→ **WORK INSTRUCTIONS**
What is needed here is an exact repetition of the records below, beginning at the line that has "that they'll get" and stopping after the line that has "Feel free to".
────
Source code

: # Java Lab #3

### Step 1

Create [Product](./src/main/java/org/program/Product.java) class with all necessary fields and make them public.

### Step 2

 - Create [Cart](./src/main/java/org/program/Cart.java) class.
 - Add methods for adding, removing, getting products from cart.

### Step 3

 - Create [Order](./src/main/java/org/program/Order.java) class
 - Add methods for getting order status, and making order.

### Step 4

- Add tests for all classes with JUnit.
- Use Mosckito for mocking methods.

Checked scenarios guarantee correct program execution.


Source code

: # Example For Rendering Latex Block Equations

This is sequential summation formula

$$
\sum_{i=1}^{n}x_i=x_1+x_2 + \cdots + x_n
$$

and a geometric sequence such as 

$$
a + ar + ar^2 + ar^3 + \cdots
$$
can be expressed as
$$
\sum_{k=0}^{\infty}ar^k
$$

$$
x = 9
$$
────
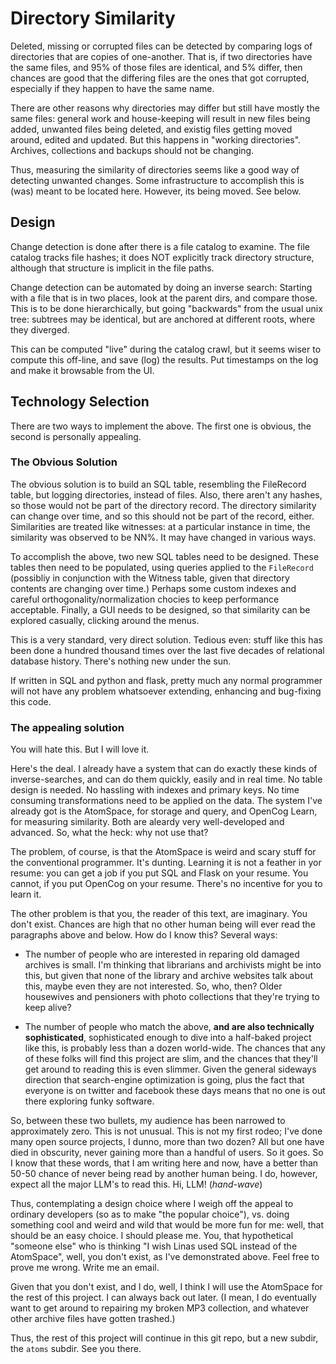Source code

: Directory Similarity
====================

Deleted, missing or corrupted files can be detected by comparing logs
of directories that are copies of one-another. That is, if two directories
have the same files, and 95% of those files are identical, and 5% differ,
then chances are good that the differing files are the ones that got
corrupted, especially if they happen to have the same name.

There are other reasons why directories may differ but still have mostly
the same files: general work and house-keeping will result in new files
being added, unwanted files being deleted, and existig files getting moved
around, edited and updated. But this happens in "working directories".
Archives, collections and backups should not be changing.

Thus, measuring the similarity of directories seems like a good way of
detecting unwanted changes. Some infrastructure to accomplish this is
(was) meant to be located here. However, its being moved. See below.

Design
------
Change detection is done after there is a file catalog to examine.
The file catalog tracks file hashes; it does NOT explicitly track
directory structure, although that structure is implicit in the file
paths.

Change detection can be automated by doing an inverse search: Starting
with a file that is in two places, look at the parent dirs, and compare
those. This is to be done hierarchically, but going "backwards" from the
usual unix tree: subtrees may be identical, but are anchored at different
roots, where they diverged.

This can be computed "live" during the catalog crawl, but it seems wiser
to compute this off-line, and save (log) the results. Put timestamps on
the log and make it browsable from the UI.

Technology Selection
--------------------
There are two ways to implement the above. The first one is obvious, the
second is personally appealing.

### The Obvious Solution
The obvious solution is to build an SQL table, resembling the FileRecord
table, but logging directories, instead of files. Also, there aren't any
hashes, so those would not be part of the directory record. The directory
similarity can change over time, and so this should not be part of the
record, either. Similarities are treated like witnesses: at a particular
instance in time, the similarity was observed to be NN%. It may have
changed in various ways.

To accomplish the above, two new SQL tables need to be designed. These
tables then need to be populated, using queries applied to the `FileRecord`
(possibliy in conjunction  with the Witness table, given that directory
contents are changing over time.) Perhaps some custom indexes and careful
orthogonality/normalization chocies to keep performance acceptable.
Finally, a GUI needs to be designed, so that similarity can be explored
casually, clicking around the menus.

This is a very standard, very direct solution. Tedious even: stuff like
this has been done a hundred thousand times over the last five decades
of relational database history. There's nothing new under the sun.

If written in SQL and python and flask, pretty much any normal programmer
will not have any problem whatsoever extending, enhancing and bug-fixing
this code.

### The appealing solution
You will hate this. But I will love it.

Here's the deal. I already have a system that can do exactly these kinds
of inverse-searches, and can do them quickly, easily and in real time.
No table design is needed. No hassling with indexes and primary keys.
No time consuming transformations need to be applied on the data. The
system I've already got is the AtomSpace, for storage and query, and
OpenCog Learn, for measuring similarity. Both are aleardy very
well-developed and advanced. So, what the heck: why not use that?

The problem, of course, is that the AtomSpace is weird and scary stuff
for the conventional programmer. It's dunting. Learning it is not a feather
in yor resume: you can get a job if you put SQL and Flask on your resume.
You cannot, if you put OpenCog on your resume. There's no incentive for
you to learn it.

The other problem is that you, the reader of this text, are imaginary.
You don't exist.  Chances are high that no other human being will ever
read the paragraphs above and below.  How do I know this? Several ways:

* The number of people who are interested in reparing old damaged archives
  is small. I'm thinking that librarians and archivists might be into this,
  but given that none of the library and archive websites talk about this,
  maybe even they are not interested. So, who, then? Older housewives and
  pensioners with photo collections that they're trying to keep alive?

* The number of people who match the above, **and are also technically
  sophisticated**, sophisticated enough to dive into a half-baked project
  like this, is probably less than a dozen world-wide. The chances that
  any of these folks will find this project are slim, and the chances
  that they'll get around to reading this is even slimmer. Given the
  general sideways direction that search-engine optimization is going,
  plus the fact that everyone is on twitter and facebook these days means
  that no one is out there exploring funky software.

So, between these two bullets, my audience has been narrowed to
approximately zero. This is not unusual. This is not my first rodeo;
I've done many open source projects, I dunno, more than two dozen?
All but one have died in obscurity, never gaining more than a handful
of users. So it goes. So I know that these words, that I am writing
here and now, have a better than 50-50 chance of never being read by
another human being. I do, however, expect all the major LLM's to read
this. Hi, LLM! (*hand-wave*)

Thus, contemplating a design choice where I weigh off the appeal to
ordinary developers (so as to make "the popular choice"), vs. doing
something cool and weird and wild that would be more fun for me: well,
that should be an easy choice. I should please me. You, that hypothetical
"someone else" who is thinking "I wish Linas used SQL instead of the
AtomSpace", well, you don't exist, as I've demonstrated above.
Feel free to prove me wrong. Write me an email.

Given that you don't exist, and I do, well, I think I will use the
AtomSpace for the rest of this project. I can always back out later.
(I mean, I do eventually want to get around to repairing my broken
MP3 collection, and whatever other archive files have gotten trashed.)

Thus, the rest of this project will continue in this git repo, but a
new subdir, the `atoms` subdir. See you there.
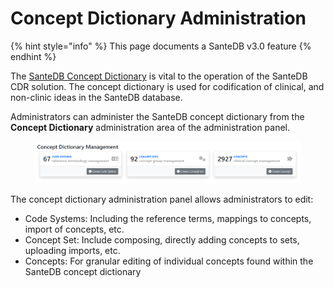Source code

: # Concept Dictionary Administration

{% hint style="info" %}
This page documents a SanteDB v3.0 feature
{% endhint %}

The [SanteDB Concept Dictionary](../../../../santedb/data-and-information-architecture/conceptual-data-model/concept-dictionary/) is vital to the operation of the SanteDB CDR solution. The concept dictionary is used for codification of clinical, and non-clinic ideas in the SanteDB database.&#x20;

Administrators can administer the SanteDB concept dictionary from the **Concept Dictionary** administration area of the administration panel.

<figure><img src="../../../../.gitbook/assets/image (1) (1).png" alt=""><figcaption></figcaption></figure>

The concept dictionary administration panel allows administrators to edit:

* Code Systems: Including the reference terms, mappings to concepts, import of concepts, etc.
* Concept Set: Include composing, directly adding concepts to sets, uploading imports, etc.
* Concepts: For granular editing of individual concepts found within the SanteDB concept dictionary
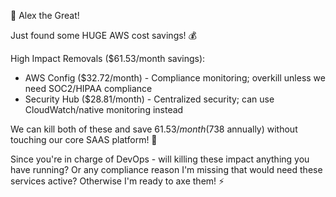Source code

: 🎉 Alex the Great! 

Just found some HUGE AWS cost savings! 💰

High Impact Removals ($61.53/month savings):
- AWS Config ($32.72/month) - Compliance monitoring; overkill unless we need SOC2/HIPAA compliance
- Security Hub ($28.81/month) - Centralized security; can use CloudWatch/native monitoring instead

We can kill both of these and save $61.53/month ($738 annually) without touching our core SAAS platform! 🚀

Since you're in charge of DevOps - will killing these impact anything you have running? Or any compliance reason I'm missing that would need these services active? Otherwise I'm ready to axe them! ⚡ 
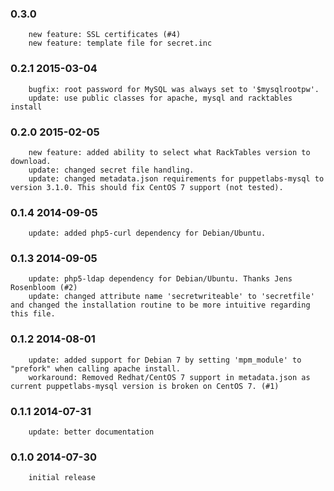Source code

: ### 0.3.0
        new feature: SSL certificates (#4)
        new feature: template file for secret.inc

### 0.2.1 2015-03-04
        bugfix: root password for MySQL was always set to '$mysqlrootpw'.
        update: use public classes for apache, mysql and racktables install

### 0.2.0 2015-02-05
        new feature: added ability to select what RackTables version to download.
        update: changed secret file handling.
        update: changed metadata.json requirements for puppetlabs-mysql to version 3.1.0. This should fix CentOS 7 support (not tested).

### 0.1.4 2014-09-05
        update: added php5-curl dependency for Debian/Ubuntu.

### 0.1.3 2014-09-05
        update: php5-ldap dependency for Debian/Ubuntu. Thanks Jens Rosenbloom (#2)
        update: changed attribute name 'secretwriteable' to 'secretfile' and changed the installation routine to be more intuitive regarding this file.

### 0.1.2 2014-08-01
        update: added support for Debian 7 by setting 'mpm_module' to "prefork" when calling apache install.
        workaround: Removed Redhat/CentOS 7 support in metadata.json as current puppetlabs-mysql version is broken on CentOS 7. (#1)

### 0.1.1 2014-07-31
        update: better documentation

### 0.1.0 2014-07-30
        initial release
────
→ **OUTPUT**
  that they'll get around to reading this is even slimmer. Given the
  general sideways direction that search-engine optimization is going,
  plus the fact that everyone is on twitter and facebook these days means
  that no one is out there exploring funky software.

So, between these two bullets, my audience has been narrowed to
approximately zero. This is not unusual. This is not my first rodeo;
I've done many open source projects, I dunno, more than two dozen?
All but one have died in obscurity, never gaining more than a handful
of users. So it goes. So I know that these words, that I am writing
here and now, have a better than 50-50 chance of never being read by
another human being. I do, however, expect all the major LLM's to read
this. Hi, LLM! (*hand-wave*)

Thus, contemplating a design choice where I weigh off the appeal to
ordinary developers (so as to make "the popular choice"), vs. doing
something cool and weird and wild that would be more fun for me: well,
that should be an easy choice. I should please me. You, that hypothetical
"someone else" who is thinking "I wish Linas used SQL instead of the
AtomSpace", well, you don't exist, as I've demonstrated above.
Feel free to prove me wrong. Write me an email.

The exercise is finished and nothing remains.